One Hong Kong-based worker of a Chinese state-owned enterprise recently bragged in a WeChat chat group that he had been reporting employees who posted pro-democracy comments regarding the protests to human resources.
In extreme cases, some people said they had received calls from Chinese authorities after posting pro-protest comments on Facebook.
“It feels like we’re back to the era of Cultural Revolution,” said the executive of a large corporate, referring to the decade-long campaign unleashed by Mao Zedong on China in 1966, which encouraged people to inform on friends, colleagues and family members who did not follow the Communist Party line.
This fear of denunciation has been dubbed “the white terror” by Hong Kongers, distressed by the erosion of wide-ranging freedoms promised to the former British colony under a “one country, two systems” formula when it returned to Chinese rule in 1997.
The most high profile corporate casualty of the rising intolerance was Rupert Hogg, who resigned as CEO of Hong Kong flag carrier Cathay Pacific Airways (0293.HK) after China demanded that the airline suspend staff involved in, or who support, the demonstrations that have roiled the city.
“The Cathay incident shows that when doing business in Hong Kong, politics and business are inseparable ... it’s quite an alarming message,” said a senior pro-Beijing politician.
Cathay’s new chief executive said this week the company has zero tolerance for any support or participation in illegal protests.
“The way every single one of us acts, not only at work serving our customers but also outside work – on social media and in everyday life – impacts how we are perceived as a company. We have made very clear that we have zero tolerance for illegal activities,” CEO Augustus Tang said.
Demanding the reinstatement of the sacked head of the cabin crew association, Rebecca Sy, the Hong Kong Federation of Trade Unions called on Cathay Pacific, which is 30% owned by Air China (601111.SS), to put an end to the “white terror”.
An expatriate business executive told Reuters the Cathay Pacific case had unnerved some companies, while a lawyer said he had inquiries from people asking if it was legal to check through employees’ phones or social media accounts.
“As Hong Kong companies, we thought we could run the company by ‘one country two systems’, but to Chinese regulators, they want us run like ‘one country, one system’,” an executive of a large Hong Kong corporation with business in China said.
All six people Reuters spoke to declined to be named as the issue is sensitive and they were worried their company could be targeted for speaking out.
Pressure has also spilled into the “Big Four” accounting firms, which published separate public statements late last week opposing violent acts in the city and voicing support for the “one country, two systems” principle.
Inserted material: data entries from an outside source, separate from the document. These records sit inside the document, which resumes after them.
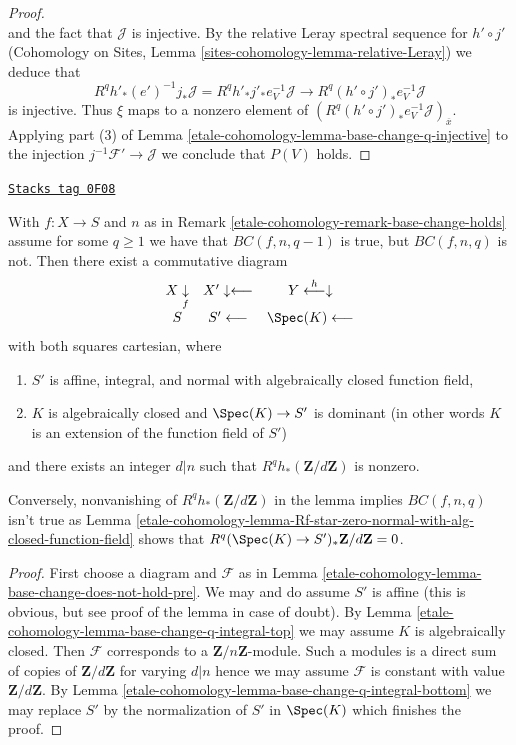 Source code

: \begin{proof}
$$$$
and the fact that $\mathcal{J}$ is injective.
By the relative Leray spectral sequence for $h' \circ j'$
(Cohomology on Sites, Lemma \ref{sites-cohomology-lemma-relative-Leray})
we deduce that
$$
R^qh'_*(e')^{-1}j_*\mathcal{J} =
R^qh'_*j'_*e_V^{-1}\mathcal{J}
\longrightarrow
R^q(h' \circ j')_* e_V^{-1}\mathcal{J}
$$
is injective. Thus $\xi$ maps to a nonzero element of
$(R^q(h' \circ j')_* e_V^{-1}\mathcal{J})_{\overline{x}}$.
Applying part (3) of Lemma \ref{etale-cohomology-lemma-base-change-q-injective}
to the injection $j^{-1}\mathcal{F}' \to \mathcal{J}$
we conclude that $P(V)$ holds.
\end{proof}

\begin{lemma}
\label{etale-cohomology-lemma-base-change-does-not-hold}
\href{https://stacks.math.columbia.edu/tag/0F08}{\texttt{Stacks tag 0F08}}

With $f : X \to S$ and $n$ as in Remark \ref{etale-cohomology-remark-base-change-holds}
assume for some $q \geq 1$ we have that
$BC(f, n, q - 1)$ is true, but $BC(f, n, q)$ is not.
Then there exist a commutative diagram
$$
\begin{array}{ccc}X \underset{f}{\downarrow} & X' \downarrow\longleftarrow & Y \overset{h}{\longleftarrow}\downarrow \\ S & S' \longleftarrow & \Spec(K) \longleftarrow\end{array}
$$
with both squares cartesian, where
\begin{enumerate}
\item $S'$ is affine, integral, and normal with algebraically
closed function field,
\item $K$ is algebraically closed and $\Spec(K) \to S'$
is dominant (in other words $K$ is an extension of
the function field of $S'$)
\end{enumerate}
and there exists an integer $d | n$
such that $R^qh_*(\mathbf{Z}/d\mathbf{Z})$ is nonzero.
\end{lemma}

Conversely, nonvanishing of $R^qh_*(\mathbf{Z}/d\mathbf{Z})$
in the lemma implies $BC(f, n, q)$ isn't true as
Lemma \ref{etale-cohomology-lemma-Rf-star-zero-normal-with-alg-closed-function-field}
shows that $R^q(\Spec(K) \to S')_*\mathbf{Z}/d\mathbf{Z} = 0$.

\begin{proof}
First choose a diagram and $\mathcal{F}$ as in
Lemma \ref{etale-cohomology-lemma-base-change-does-not-hold-pre}.
We may and do assume $S'$ is affine (this is obvious, but
see proof of the lemma in case of doubt).
By Lemma \ref{etale-cohomology-lemma-base-change-q-integral-top}
we may assume $K$ is algebraically closed.
Then $\mathcal{F}$ corresponds to a $\mathbf{Z}/n\mathbf{Z}$-module.
Such a modules is a direct sum of copies of $\mathbf{Z}/d\mathbf{Z}$
for varying $d | n$ hence we may assume $\mathcal{F}$ is
constant with value $\mathbf{Z}/d\mathbf{Z}$.
By Lemma \ref{etale-cohomology-lemma-base-change-q-integral-bottom}
we may replace $S'$ by the normalization
of $S'$ in $\Spec(K)$ which finishes the proof.
\end{proof}

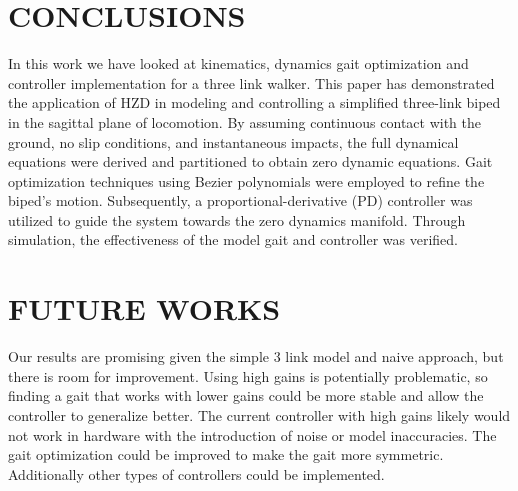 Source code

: \documentclass[letterpaper, 10 pt, conference]{ieeeconf}  %
\begin{document}
\section{CONCLUSIONS}
In this work we have looked at kinematics, dynamics gait optimization and controller implementation for a three link walker. This paper has demonstrated the application of HZD in modeling and controlling a simplified three-link biped in the sagittal plane of locomotion. By assuming continuous contact with the ground, no slip conditions, and instantaneous impacts, the full dynamical equations were derived and partitioned to obtain zero dynamic equations. Gait optimization techniques using Bezier polynomials were employed to refine the biped's motion. Subsequently, a proportional-derivative (PD) controller was utilized to guide the system towards the zero dynamics manifold. Through simulation, the effectiveness of the model gait and controller was verified.

\section{FUTURE WORKS}
Our results are promising given the simple 3 link model and naive approach, but there is room for improvement. Using high gains is potentially problematic, so finding a gait that works with lower gains could be more stable and allow the controller to generalize better. The current controller with high gains likely would not work in hardware with the introduction of noise or model inaccuracies. The gait optimization could be improved to make the gait more symmetric. Additionally other types of controllers could be implemented.



\addtolength{\textheight}{-12cm}   %

\end{document}
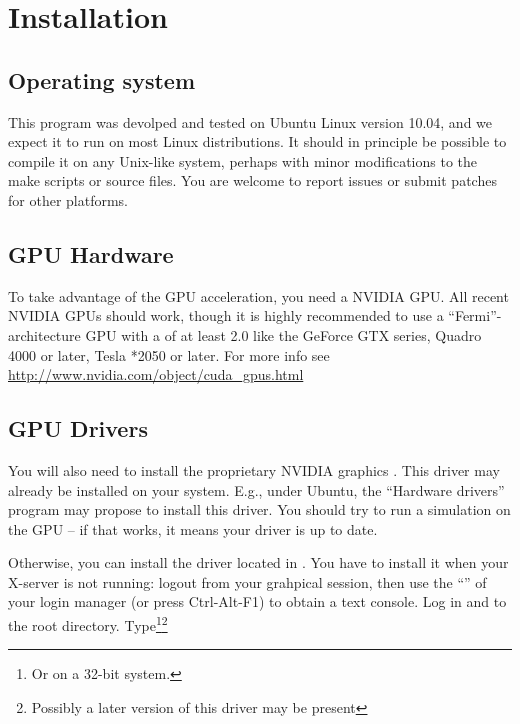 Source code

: \section{Installation}


\subsection{Operating system}

This program was devolped and tested on Ubuntu Linux version 10.04, and we expect it to run on most Linux distributions. It should in principle be possible to compile it on any Unix-like system, perhaps with minor modifications to the make scripts or source files. You are welcome to report issues or submit patches for other platforms.

\subsection{GPU Hardware}

To take advantage of the GPU acceleration, you need a  \textsc{NVIDIA} GPU. All recent \textsc{NVIDIA} GPUs should work, though it is highly recommended to use a ``Fermi''-architecture GPU with a  of at least 2.0 like the GeForce GTX series, Quadro 4000 or later, Tesla *2050 or later. For more info see \url{http://www.nvidia.com/object/cuda_gpus.html}

\subsection{GPU Drivers}

You will also need to install the proprietary \textsc{NVIDIA} graphics . This driver may already be installed on your system. E.g., under Ubuntu, the ``Hardware drivers'' program may propose to install this driver. You should try to run a simulation on the GPU -- if that works, it means your driver is up to date.

Otherwise, you can install the driver located in . You have to install it when your X-server is not running: logout from your grahpical session, then use the ``'' of your login manager (or press Ctrl-Alt-F1) to obtain a text console. Log in and  to  the \prog root directory. Type\footnote{Or  on a 32-bit system.}\footnote{Possibly a later version of this driver may be present}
The notices came after an advert purportedly purchased by their employees was published in newspaper Apple Daily supporting the protests, drawing criticism from mainland media.
China’s state-owned tabloid Global Times criticised the firms for not issuing official responses, “as major firms have an obligation to let the public know their stances on the matter”.
Property developers, including CK Asset (1113.HK) - owned by tycoon Li Ka-shing - and Sun Hung Kai Properties (0016.HK), have also denounced violent protests in newspaper notices since early last week, following a lead by the Real Estate Developers Association (REDA).
REDA’s statements were initiated by the Hong Kong government, and developers felt taking out additional adverts was “the right thing to do”, according to two people with knowledge of the matter.
REDA said the ads were not initiated by the government and merely reflected the association’s views. The government declined to say if it proposed the ad campaign but said it shared the association’s view.
Developers are also on tenterhooks after a major shopping centre was criticised by demonstrators for allowing police to enter a mall and arrest protesters, while the Global Times criticised another mall for “kowtowing to radical protesters” by not letting police enter.
“In the beginning we wanted to please both pro and anti-protest people, but we learned it’s not possible,” an official at a property developer said. “We cannot not allow police to go into the malls, otherwise there’d be blowback.”